SD2 superintendent candidate looks to return to Billings

2012-05-09T21:00:00Z 2012-05-11T15:15:14Z SD2 superintendent candidate looks to return to BillingsBy ROB ROGERS rrogers@billingsgazette.com The Billings Gazette

With a solid mixture of energy and confidence, Doug Reisig, the third superintendent candidate to interview with the School District 2 board, made a strong case for himself as the next leader of Billings schools.

"I know there are challenges here," he said.

But those challenges are opportunities to improve SD2, he said. The district has had a tradition of welcoming all students and making them feel like they have a place in the world. That was his experience as a student here, he said.

"I want those Billings kids to feel the way I felt going to Billings public schools," he said.
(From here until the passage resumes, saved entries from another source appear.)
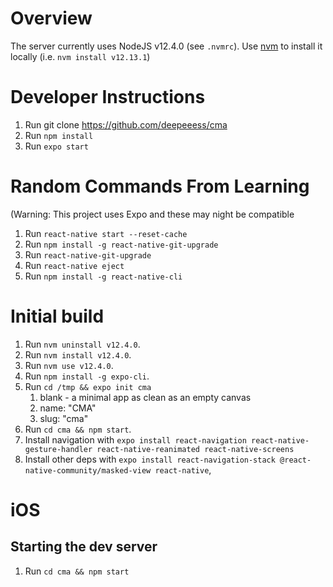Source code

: # Overview

The server currently uses NodeJS v12.4.0 (see `.nvmrc`). Use [nvm](https://github.com/nvm-sh/nvm) to install it locally (i.e. `nvm install v12.13.1`)

# Developer Instructions

1. Run git clone https://github.com/deepeeess/cma
2. Run `npm install`
3. Run `expo start`

# Random Commands From Learning

(Warning: This project uses Expo and these may night be compatible

1. Run `react-native start --reset-cache`
2. Run `npm install -g react-native-git-upgrade` 
3. Run `react-native-git-upgrade`
4. Run `react-native eject`
5. Run `npm install -g react-native-cli`

# Initial build

1. Run `nvm uninstall v12.4.0`.
2. Run `nvm install v12.4.0`.
3. Run `nvm use v12.4.0`.
4. Run `npm install -g expo-cli`.
5. Run `cd /tmp && expo init cma`
   1. blank - a minimal app as clean as an empty canvas
   2. name: "CMA"
   3. slug: "cma"
6. Run `cd cma && npm start`.
7. Install navigation with `expo install react-navigation react-native-gesture-handler react-native-reanimated react-native-screens`
8. Install other deps with `expo install react-navigation-stack @react-native-community/masked-view react-native`, 

# iOS

## Starting the dev server

1. Run `cd cma && npm start`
Reisig, superintendent of the Hellgate Elementary School District outside of Missoula, was born and raised in Billings and graduated from West High. His mother still lives in town, and he and his wife travel here from Missoula regularly.

Noting that the community had expressed a desire to have a superintendent who knows the Montana way, Reisig said he wasn't sure what is the Montana way but said he understands the Billings way.

"The Billings way is you're honest, you're truthful with people," he said. "You're genuine, you're respectful to people."

Reisig stressed repeatedly in his interview the importance of keeping students first in district planning. Students have to know that staff and district officials are interested, engaged and invested in their success if they're going to achieve anything, he said.

"You don't have the right to dislike our kids on company time," he said.

He plans to start every day by visiting a school and greeting students if he's hired to lead School District 2, he said.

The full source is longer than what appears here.